ShinyHunters social-engineered two Hims & Hers employees. Got their Okta SSO creds. Walked right into Zendesk. Helped themselves to support ticket data from millions of telehealth patients.

Two people compromised. That’s all it took.

The breach window was February 4-7. Hims detected it one day in, but the damage was already done. No malware, no zero-days. Just stolen identities opening the door to a SaaS platform stuffed with customer data.

Hims & Hers says “no medical records were exposed.” Technically maybe true. But think about what people write in telehealth support tickets for a company treating erectile dysfunction, mental health, and weight management. Those tickets absolutely contain health information. It’s just not stored in the system they call “medical records.”
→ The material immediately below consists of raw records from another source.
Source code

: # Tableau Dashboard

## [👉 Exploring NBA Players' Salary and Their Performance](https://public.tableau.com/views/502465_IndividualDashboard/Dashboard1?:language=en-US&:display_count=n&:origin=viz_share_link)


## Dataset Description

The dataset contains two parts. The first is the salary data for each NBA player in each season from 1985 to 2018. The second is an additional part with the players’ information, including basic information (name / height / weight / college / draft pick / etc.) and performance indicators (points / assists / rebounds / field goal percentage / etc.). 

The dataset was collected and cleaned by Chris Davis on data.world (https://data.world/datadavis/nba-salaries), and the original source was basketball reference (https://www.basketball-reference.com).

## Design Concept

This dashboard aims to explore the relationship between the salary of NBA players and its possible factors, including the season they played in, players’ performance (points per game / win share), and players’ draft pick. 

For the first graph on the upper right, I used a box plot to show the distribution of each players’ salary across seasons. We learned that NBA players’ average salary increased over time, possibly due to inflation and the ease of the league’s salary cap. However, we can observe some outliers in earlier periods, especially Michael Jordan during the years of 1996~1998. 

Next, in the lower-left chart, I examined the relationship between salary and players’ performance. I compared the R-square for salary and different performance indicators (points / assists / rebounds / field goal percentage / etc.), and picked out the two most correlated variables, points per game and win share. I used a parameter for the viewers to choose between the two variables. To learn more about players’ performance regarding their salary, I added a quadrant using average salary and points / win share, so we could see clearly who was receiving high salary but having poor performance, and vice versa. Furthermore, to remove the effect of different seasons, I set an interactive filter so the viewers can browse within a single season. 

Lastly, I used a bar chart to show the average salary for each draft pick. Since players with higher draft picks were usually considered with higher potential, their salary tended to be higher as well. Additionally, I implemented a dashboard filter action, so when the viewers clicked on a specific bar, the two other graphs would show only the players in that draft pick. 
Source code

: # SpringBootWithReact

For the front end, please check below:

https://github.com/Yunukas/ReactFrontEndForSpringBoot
HIPAA doesn’t care where you store it. It cares what it contains.

Here’s the kicker: ShinyHunters ran this exact same playbook against ManoMano in February and Crunchyroll in March. Three companies, three months, same technique. This isn’t one company’s failure. It’s a structural weakness in how orgs connect identity providers to SaaS platforms.

Oh, and Hims buried the disclosure in their annual SEC report. Not a standalone filing. Not a press release. The annual report. That’s a choice.

If you use Okta SSO to access Zendesk or any SaaS platform with sensitive data, this is your wake-up call. Phishing-resistant MFA. Conditional access policies. And a hard look at what’s actually sitting in your support ticket system.